86scotty, Bean Jr., Toomanybikes and 3 others Thank this. -
I wrote my thesis about autonomous trucks to get my B.A. That was in 2017. I talked with many people, engineers, programmers, logistics experts. Most predicted that within 5 years, we would have autonomous trucks. I thought I did good research, but I forgot one profession. The one that runs the World, lawyers. The issue is that OTR means 48 states plus Canada. Currently, the law on autonomous vehicles is a patchwork. Determining liability is another complex legal question. Those alone will take years to get sorted if ever.
Next problem, maintenance. Now some will argue that without having to pay a driver companies will up their maintenance. They won't, they will just drop the rates to undercut other firms. The margins will stay the same. These trucks work, but only when they are kept up.
Still another issue is ethics. There are some accidents that simply cannot be prevented. Do you turn the wheel left and hit the school bus full of kids, or right and hit the bus carrying people back to the old folks home? A human has humanity, a computer only has logic.

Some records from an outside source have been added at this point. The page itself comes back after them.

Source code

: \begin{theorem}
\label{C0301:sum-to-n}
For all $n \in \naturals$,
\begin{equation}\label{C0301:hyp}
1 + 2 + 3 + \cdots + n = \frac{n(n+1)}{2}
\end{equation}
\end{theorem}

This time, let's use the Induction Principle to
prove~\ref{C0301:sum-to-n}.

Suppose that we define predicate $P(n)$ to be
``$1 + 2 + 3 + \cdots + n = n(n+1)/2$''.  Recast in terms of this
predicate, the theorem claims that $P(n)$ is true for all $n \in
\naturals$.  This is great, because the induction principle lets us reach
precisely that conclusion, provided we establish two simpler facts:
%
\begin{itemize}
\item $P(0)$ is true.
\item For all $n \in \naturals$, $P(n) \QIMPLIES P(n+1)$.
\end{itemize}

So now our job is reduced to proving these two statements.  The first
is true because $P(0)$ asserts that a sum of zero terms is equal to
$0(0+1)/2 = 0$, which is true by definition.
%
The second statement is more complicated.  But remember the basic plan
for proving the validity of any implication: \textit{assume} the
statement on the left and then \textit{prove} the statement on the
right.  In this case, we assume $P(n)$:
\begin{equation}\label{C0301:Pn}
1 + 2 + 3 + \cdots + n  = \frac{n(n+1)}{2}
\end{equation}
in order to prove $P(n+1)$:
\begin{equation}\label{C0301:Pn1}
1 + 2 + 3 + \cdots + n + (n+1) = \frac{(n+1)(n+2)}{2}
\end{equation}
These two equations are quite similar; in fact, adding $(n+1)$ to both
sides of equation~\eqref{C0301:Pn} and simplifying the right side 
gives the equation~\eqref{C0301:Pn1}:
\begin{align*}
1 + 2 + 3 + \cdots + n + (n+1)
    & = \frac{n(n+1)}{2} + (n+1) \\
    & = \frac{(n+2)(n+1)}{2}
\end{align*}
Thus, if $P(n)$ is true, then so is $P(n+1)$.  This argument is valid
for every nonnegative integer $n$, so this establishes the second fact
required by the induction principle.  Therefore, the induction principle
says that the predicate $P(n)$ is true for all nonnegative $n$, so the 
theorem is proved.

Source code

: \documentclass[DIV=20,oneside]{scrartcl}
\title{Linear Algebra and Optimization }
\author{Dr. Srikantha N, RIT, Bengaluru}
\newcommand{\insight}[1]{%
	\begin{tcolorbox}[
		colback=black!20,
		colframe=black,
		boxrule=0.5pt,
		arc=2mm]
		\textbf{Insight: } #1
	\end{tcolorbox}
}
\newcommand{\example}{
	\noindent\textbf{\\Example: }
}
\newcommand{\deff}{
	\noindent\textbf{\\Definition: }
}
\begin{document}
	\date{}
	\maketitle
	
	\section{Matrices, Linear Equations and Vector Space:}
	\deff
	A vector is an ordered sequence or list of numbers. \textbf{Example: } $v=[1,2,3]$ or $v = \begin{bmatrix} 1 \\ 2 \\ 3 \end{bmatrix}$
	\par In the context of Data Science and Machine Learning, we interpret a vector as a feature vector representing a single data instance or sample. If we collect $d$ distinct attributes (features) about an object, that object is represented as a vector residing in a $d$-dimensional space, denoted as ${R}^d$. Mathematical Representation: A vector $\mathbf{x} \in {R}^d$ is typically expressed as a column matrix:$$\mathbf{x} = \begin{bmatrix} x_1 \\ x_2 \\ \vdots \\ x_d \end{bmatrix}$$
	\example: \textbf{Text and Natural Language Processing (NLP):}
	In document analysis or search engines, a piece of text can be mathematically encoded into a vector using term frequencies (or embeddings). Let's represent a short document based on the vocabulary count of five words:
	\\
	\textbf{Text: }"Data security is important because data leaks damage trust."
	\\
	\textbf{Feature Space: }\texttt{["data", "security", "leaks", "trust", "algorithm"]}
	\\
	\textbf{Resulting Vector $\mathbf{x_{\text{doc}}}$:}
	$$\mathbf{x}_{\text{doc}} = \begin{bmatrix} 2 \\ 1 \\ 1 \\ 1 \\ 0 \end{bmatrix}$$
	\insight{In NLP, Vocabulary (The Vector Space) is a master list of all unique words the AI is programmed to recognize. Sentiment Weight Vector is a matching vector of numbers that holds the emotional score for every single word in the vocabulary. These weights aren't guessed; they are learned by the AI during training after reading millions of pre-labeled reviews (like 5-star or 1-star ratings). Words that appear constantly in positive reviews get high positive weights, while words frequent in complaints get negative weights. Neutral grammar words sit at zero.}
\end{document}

Yet another issue is security. With these trucks running millions of miles they will inevitably be operating on rural, desolate stretches of road. A thief need only stand in front of a vehicle to get it to stop, disable it and loot the cargo.
The prediction of when or if these trucks will ever be mainstream is complex. Look at the EV predictions. We were all supposed to be driving those by now. Companies invested billions, and are now realizing that was a mistake. It seemed like such a sure thing too.
Are they coming? I would say yes, eventually. But I think that day is still a way off. Politically, they are going to be a nightmare. Truck driving is the single most popular job for men in America. It (usually) offers men and their families a middle class lifestyle, including the income taxes that go with it. Truck drivers are also the reason hundreds of thousands of people have jobs. Think truck stops. Taking the income of millions of men, men who really are not trained to do anything else would create a massive headache for politicians. They may very well decide to keep men in the trucks even if technically it is possible to remove them. -
No, self driving (Driverless) class A tractors are already on the road. No the sky is not falling, however that does not change things.Deere hunter Thanks this.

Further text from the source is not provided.